All this might have been forgiven if the characters had been better fleshed out. Instead, Trafford is merely a modern man stuck in a totally different world with little explanation for why he thinks as he does. In his conversations with others (particularly Cassius and Sandra Dee), he comes off as either pathetic or overly dramatic. This might have worked had it been clearer that many felt as he did but were, like him, too afraid to show it. It might have worked if we could see him incorporating bits of media into his speech so that we can, at least, know that the reason he makes such dramatic speeches is simply that this is how he has learned to talk.

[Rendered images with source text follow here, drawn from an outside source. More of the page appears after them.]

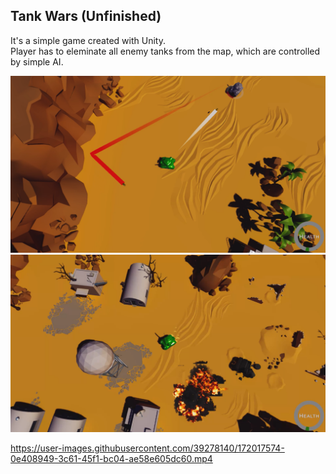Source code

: ## Tank Wars (Unfinished)
It's a simple game created with Unity.   
Player has to eleminate all enemy tanks from the map, which are controlled by simple AI. 

![](https://github.com/Martinson1252/TankWars_Unity/blob/main/TW1.png)
![](https://github.com/Martinson1252/TankWars_Unity/blob/main/TW2.png)



          

https://user-images.githubusercontent.com/39278140/172017574-0e408949-3c61-45f1-bc04-ae58e605dc60.mp4

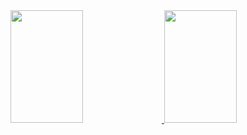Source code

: <div>
  <a href="https://www.linkedin.com/in/gianluca-dias-de-micheli/" target="_blank">
  <img height="180em" width="48%" margin-left="4%" src="https://github-readme-stats.vercel.app/api?username=GianlucaDeMicheli&show_icons=true&theme=tokyonight&include_all_commits=true&count_private=true" target="_blank"/>
  <img height="180em" width="48%" src="https://github-readme-stats.vercel.app/api/top-langs/?username=GianlucaDeMicheli&layout=compact&langs_count=7&theme=tokyonight" target="_blank"/>
 </a>
</div>
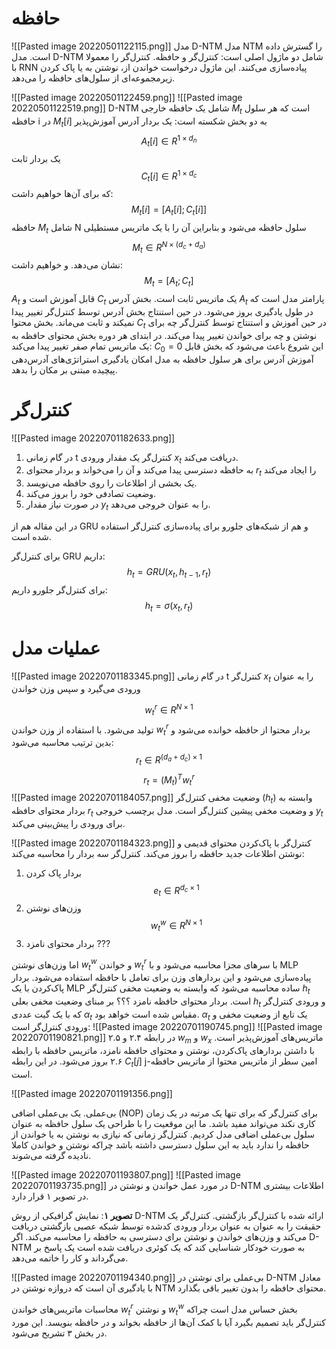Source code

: # حافظه
![[Pasted image 20220501122115.png]]
مدل D-NTM‌ مدل NTM را گسترش داده است. مدل D-NTM شامل دو ماژول اصلی است: کنترل‌گر و حافظه. کنترل‌گر را معمولا با RNN پیاده‌سازی می‌کنند. این ماژول درخواست خواندن از، نوشتن به یا پاک کردن زیرمجموعه‌ای از سلول‌های حافظه را می‌دهد.

![[Pasted image 20220501122459.png]]
![[Pasted image 20220501122519.png]]
D-NTM شامل یک حافظه خارجی $M_t$ است که هر سلول حافظه i در $M_t[i]$ به دو بخش شکسته است: 
یک بردار آدرس آموزش‌پذیر 
$$ A_t[i]\in R^{1×d_n}$$ یک بردار ثابت
$$ C_t[i] \in R^{1×d_c}$$
که برای آن‌ها خواهیم داشت:
$$M_t[i] = [A_t[i];C_t[i]]$$
حافظه $M_t$ شامل N  سلول حافظه می‌شود و بنابراین آن را با یک ماتریس مستطیلی 
$$ M_t \in R^{N×(d_c+d_a)}$$
نشان می‌دهد. و خواهیم داشت:
$$M_t = [A_t;C_t]$$
$A_t$ قابل آموزش است و $C_t$ یک ماتریس ثابت است. بخش آدرس $A_t$ پارامتر مدل است که در طول یادگیری بروز می‌شود. در حین استنتاج بخش آدرس توسط کنترل‌گر تغییر پیدا نمیکند و ثابت می‌ماند. بخش محتوا $C_t$ در حین آموزش و استنتاج توسط کنترل‌گر چه برای نوشتن و چه برای خواندن تغییر پیدا می‌کند.
در ابتدای هر دوره بخش محتوای حافظه به یک ماتریس تمام صفر تغییر پیدا می‌کند: $C_0=0$ این شروع باعث می‌شود که بخش قابل آموزش آدرس برای هر سلول حافظه به مدل امکان یادگیری استراتژی‌های آدرس‌دهی پیچیده مبتنی بر مکان را بدهد.

# کنترل‌گر
![[Pasted image 20220701182633.png]]
1) در گام زمانی t کنترل‌گر یک مقدار ورودی $x_t$ دریافت می‌کند. 
2) به حافظه دسترسی پیدا می‌کند و آن را می‌خواند و بردار محتوای $r_t$ را ایجاد می‌کند
3) یک بخشی از اطلاعات را روی حافظه می‌نویسد.
4) وضعیت تصادفی خود را بروز می‌کند.
5) در صورت نیاز مقدار $y_t$ را به عنوان خروجی می‌دهد.

در این مقاله هم از GRU و هم از شبکه‌های جلورو برای پیاده‌سازی کنترل‌گر استفاده شده است. 

برای کنترل‌گر GRU داریم:
$$h_t = GRU(x_t, h_{t−1},r_t )$$
برای کنترل‌گر جلورو داریم:
$$h_t = \sigma(x_t, r_t)$$
# عملیات مدل
![[Pasted image 20220701183345.png]]
در گام زمانی t کنترل‌گر $x_t$‌ را به عنوان ورودی می‌گیرد و سپس وزن خواندن 

$$ w_t^r \in R^{N×1}$$
تولید می‌شود. با استفاده از وزن خواندن $w_t^r$ بردار محتوا از حافظه خوانده می‌شود و بدین ترتیب محاسبه می‌شود:
$$r_t \in R^{(d_a+d_c)×1}$$
$$r_t = (M_t)^T w_t^r$$
![[Pasted image 20220701184057.png]]
وضعیت مخفی کنترل‌گر ($h_t$) وابسته به بردار محتوای حافظه $r_t$ و وضعیت مخفی پیشین کنترل‌گر است. مدل برچسب خروجی $y_t$ برای ورودی را پیش‌بینی می‌کند.

![[Pasted image 20220701184323.png]]
کنترل‌گر با پاک‌کردن محتوای قدیمی و نوشتن اطلاعات جدید حافظه را بروز می‌کند. کنترل‌گر سه بردار را محاسبه می‌کند:
1) بردار پاک کردن $$e_t \in R^{d_c×1}$$ 
2) وزن‌های نوشتن $$w_t^w \in R^{N×1}$$
3) بردار محتوای نامزد ???

اما وزن‌های نوشتن $w_t^w$ و خواندن $w_t^r$ با سرهای مجزا محاسبه می‌شود و با MLP پیاده‌سازی می‌شود و این بردارهای وزن برای تعامل با حافظه استفاده می‌شود. بردار پاک‌کردن با یک MLP ساده محاسبه می‌شود که وابسته به وضعیت مخفی کنترل‌گر $h_t$ است. بردار محتوای حافظه نامزد ؟؟؟ بر مبنای وضعیت مخفی بعلی $h_t$ و ورودی کنترل‌گر که با یک گیت عددی $\alpha_t$ مقیاس شده است خواهد بود. $\alpha_t$ یک تابع از وضعیت مخفی و ورودی کنترل‌گر است:
![[Pasted image 20220701190745.png]]
![[Pasted image 20220701190821.png]]
در رابطه ۲.۴ و ۲.۵ $w_m$ و $w_x$ ماتریس‌های آموزش‌پذیر است. با داشتن بردارهای پاک‌کردن، نوشتن و محتوای حافظه نامزد، ماتریس حافظه با رابطه ۲.۶ بروز می‌شود. در این رابطه $C_t[j]$ j-امین سطر از ماتریس محتوا از ماتریس حافظه است.

![[Pasted image 20220701191356.png]]

بی‌عملی. یک بی‌عملی اضافی (NOP) برای کنترل‌گر که برای تنها یک مرتبه در یک زمان کاری نکند می‌تواند مفید باشد. ما این موقعیت را با طراحی یک سلول حافظه به عنوان سلول بی‌عملی اضافی مدل کردیم. کنترل‌گر زمانی که نیازی به نوشتن به یا خواندن از حافظه را ندارد باید به این سلول دسترسی داشته باشد چراکه نوشتن و خواندن کاملا نادیده گرفته می‌شوند.

![[Pasted image 20220701193807.png]]
![[Pasted image 20220701193735.png]]
در مورد عمل خواندن و نوشتن در D-NTM اطلاعات بیشتری در تصویر ۱ قرار دارد.

**تصویر ۱**: نمایش گرافیکی از روش D-NTM‌ ارائه شده با کنترل‌گر بازگشتی. کنترل‌گر یک حقیقت را به عنوان به عنوان بردار ورودی کدشده توسط شبکه عصبی بازگشتی دریافت می‌کند و وزن‌های خواندن و نوشتن برای دسترسی به حافظه را محاسبه می‌کند. اگر D-NTM به صورت خودکار شناسایی کند که یک کوئری دریافت شده است یک پاسخ بر می‌گرداند و کار را خاتمه می‌دهد.

![[Pasted image 20220701194340.png]]
بی‌عملی برای نوشتن در D-NTM معادل با یادگیری آن است که دروازه نوشتن در NTM محتوای حافظه را بدون تغییر باقی بگذارد.

محاسبات ماتریس‌های خواندن $w_t^r$ و نوشتن $w_t^w$ بخش حساس مدل است چراکه کنترل‌گر باید تصمیم بگیرد آیا با کمک آن‌ها از حافظه بخواند و در حافظه بنویسد. این مورد در بخش ۳ تشریح می‌شود.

Instead, we just have a thoroughly modern character who regresses into the role of a babbling idiot when he meets like-minded people, and then suddenly takes on this obnoxious and self-important attitude when he decides he has a “mission.” It all reeked of Hollywood.

Compare this to Winston Smith who, despite his doubt, remained thoroughly a man of his time. Or compare it to John of Brave New World who at least had a good reason for being an outsider and a surrogate for the reader.

All in all, I found it to be a bit of an ego-stroke – a vehicle for ideas that are finding themselves increasingly in poor favour. All the atheist and scientific talking points were puppetted out by the various characters, which is all well and good. I would have liked a better setting for such gems, but this is what I got instead. Worth a read, but don’t expect too much.